‘Open-door bandits’ linked to more break-ins
SAN DIEGO — Six people already charged in a northern San Diego home-invasion series in which residents were robbed at gunpoint, tied up and sexually assaulted were charged Thursday with counts relating to four other break- ins.
Stephen Ramon Gomez, 20, brothers Aaron Rico III, 20, and Aaron Rico V, 17, Robin Elizabeth Shawver, 20, Thomas James Smith, 24, and Victor Fransisco Harvey, 19, are charged in the “hot prowl” series that happened in January and February.
All defendants were ordered held on $1.5 million bail.
All six are charged in a Jan. 23 robbery in Mira Mesa in which the perpetrators used a garage door opener to get into the residence and steal $600 worth of valuables, said Deputy District Attorney Jalyn Wang.
All defendants are also charged with a break-in that same night, about a half-mile away, in which they allegedly used another garage door opener to gain access to a home and steal $9,000 worth of property. Stolen items from the earlier robbery in Mira Mesa were found at the second break-in, Wang said.

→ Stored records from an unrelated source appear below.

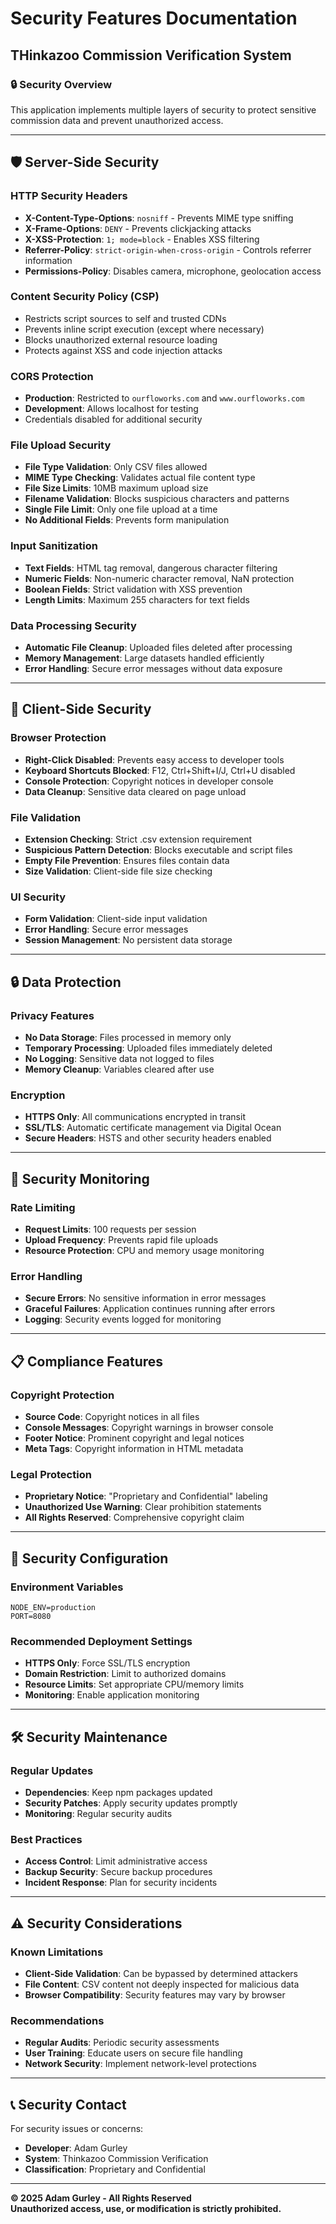 # Security Features Documentation
## THinkazoo Commission Verification System

### 🔒 Security Overview
This application implements multiple layers of security to protect sensitive commission data and prevent unauthorized access.

---

## 🛡️ Server-Side Security

### HTTP Security Headers
- **X-Content-Type-Options**: `nosniff` - Prevents MIME type sniffing
- **X-Frame-Options**: `DENY` - Prevents clickjacking attacks
- **X-XSS-Protection**: `1; mode=block` - Enables XSS filtering
- **Referrer-Policy**: `strict-origin-when-cross-origin` - Controls referrer information
- **Permissions-Policy**: Disables camera, microphone, geolocation access

### Content Security Policy (CSP)
- Restricts script sources to self and trusted CDNs
- Prevents inline script execution (except where necessary)
- Blocks unauthorized external resource loading
- Protects against XSS and code injection attacks

### CORS Protection
- **Production**: Restricted to `ourfloworks.com` and `www.ourfloworks.com`
- **Development**: Allows localhost for testing
- Credentials disabled for additional security

### File Upload Security
- **File Type Validation**: Only CSV files allowed
- **MIME Type Checking**: Validates actual file content type
- **File Size Limits**: 10MB maximum upload size
- **Filename Validation**: Blocks suspicious characters and patterns
- **Single File Limit**: Only one file upload at a time
- **No Additional Fields**: Prevents form manipulation

### Input Sanitization
- **Text Fields**: HTML tag removal, dangerous character filtering
- **Numeric Fields**: Non-numeric character removal, NaN protection
- **Boolean Fields**: Strict validation with XSS prevention
- **Length Limits**: Maximum 255 characters for text fields

### Data Processing Security
- **Automatic File Cleanup**: Uploaded files deleted after processing
- **Memory Management**: Large datasets handled efficiently
- **Error Handling**: Secure error messages without data exposure

---

## 🔐 Client-Side Security

### Browser Protection
- **Right-Click Disabled**: Prevents easy access to developer tools
- **Keyboard Shortcuts Blocked**: F12, Ctrl+Shift+I/J, Ctrl+U disabled
- **Console Protection**: Copyright notices in developer console
- **Data Cleanup**: Sensitive data cleared on page unload

### File Validation
- **Extension Checking**: Strict .csv extension requirement
- **Suspicious Pattern Detection**: Blocks executable and script files
- **Empty File Prevention**: Ensures files contain data
- **Size Validation**: Client-side file size checking

### UI Security
- **Form Validation**: Client-side input validation
- **Error Handling**: Secure error messages
- **Session Management**: No persistent data storage

---

## 🔒 Data Protection

### Privacy Features
- **No Data Storage**: Files processed in memory only
- **Temporary Processing**: Uploaded files immediately deleted
- **No Logging**: Sensitive data not logged to files
- **Memory Cleanup**: Variables cleared after use

### Encryption
- **HTTPS Only**: All communications encrypted in transit
- **SSL/TLS**: Automatic certificate management via Digital Ocean
- **Secure Headers**: HSTS and other security headers enabled

---

## 🚨 Security Monitoring

### Rate Limiting
- **Request Limits**: 100 requests per session
- **Upload Frequency**: Prevents rapid file uploads
- **Resource Protection**: CPU and memory usage monitoring

### Error Handling
- **Secure Errors**: No sensitive information in error messages
- **Graceful Failures**: Application continues running after errors
- **Logging**: Security events logged for monitoring

---

## 📋 Compliance Features

### Copyright Protection
- **Source Code**: Copyright notices in all files
- **Console Messages**: Copyright warnings in browser console
- **Footer Notice**: Prominent copyright and legal notices
- **Meta Tags**: Copyright information in HTML metadata

### Legal Protection
- **Proprietary Notice**: "Proprietary and Confidential" labeling
- **Unauthorized Use Warning**: Clear prohibition statements
- **All Rights Reserved**: Comprehensive copyright claim

---

## 🔧 Security Configuration

### Environment Variables
```
NODE_ENV=production
PORT=8080
```

### Recommended Deployment Settings
- **HTTPS Only**: Force SSL/TLS encryption
- **Domain Restriction**: Limit to authorized domains
- **Resource Limits**: Set appropriate CPU/memory limits
- **Monitoring**: Enable application monitoring

---

## 🛠️ Security Maintenance

### Regular Updates
- **Dependencies**: Keep npm packages updated
- **Security Patches**: Apply security updates promptly
- **Monitoring**: Regular security audits

### Best Practices
- **Access Control**: Limit administrative access
- **Backup Security**: Secure backup procedures
- **Incident Response**: Plan for security incidents

---

## ⚠️ Security Considerations

### Known Limitations
- **Client-Side Validation**: Can be bypassed by determined attackers
- **File Content**: CSV content not deeply inspected for malicious data
- **Browser Compatibility**: Security features may vary by browser

### Recommendations
- **Regular Audits**: Periodic security assessments
- **User Training**: Educate users on secure file handling
- **Network Security**: Implement network-level protections

---

## 📞 Security Contact

For security issues or concerns:
- **Developer**: Adam Gurley
- **System**: Thinkazoo Commission Verification
- **Classification**: Proprietary and Confidential

---

**© 2025 Adam Gurley - All Rights Reserved**  
**Unauthorized access, use, or modification is strictly prohibited.**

Gomez, Rico III, Rico V, and Shawver are charged in a Jan. 26 robbery in Carmel Mountain Ranch in which a resident left his home about 1:10 a.m. and returned 10 minutes later to find the robbers in his residence.
Gomez, Rico III and Harvey were charged with breaking into a Scripps Ranch home on Jan. 29, robbing a couple at gunpoint, tying them up and threatening to make them go to the bank and withdraw money. Wang said $50,000 worth of property was stolen in that robbery.
Smith and the Rico brothers were charged in February with conspiracy to commit burglary, robbery, burglary and sexual assault in connection with a Jan. 31 home-invasion robbery in Sorrento Valley.
Gomez was also charged with the sexual assault robbery and Shawver was charged with conspiracy, robbery and burglary counts in connection with that break-in.
Smith, Rico, Rico and Harvey are accused of breaking into a pair of residences in Carmel Mountain Ranch and Sabre Springs in the early morning hours of Feb. 11.
Wang alleged that the defendants broke into a home through an unlocked door about 2:50 a.m., pointed a gun at the victims — who included 13- and 11- year-olds — punched the father of the family in the head and got away.
Two hours later, the defendants allegedly broke into another home about three miles away, again pointed a gun at the victims, tied them up, kicked one person and ransacked the residence before getting away with $2,000 worth of electronics, Wang said.
In the Jan. 31 crime, Wang said the victim and her three children — ranging in age from 4 to 8 — were asleep when the defendants allegedly came into the home through an unlocked door about 2 a.m., barged into the mother’s room, demanded money and asked where the safe was located.
The defendants took jewelry off the woman’s body, pointed a gun at her and threatened to shoot her, then sexually assaulted her, covered her face with a pillow case, tied her up and fled with $10,000 worth of jewelry and other property, the prosecutor alleged.
While conducting searches as part of the investigation, detectives impounded two replica guns believed to have been used during the robberies, police said.
Smith, Gomez and the Rico brothers face life in prison if convicted.
A status conference is set for Sept. 12 and a preliminary hearing for Oct. 3.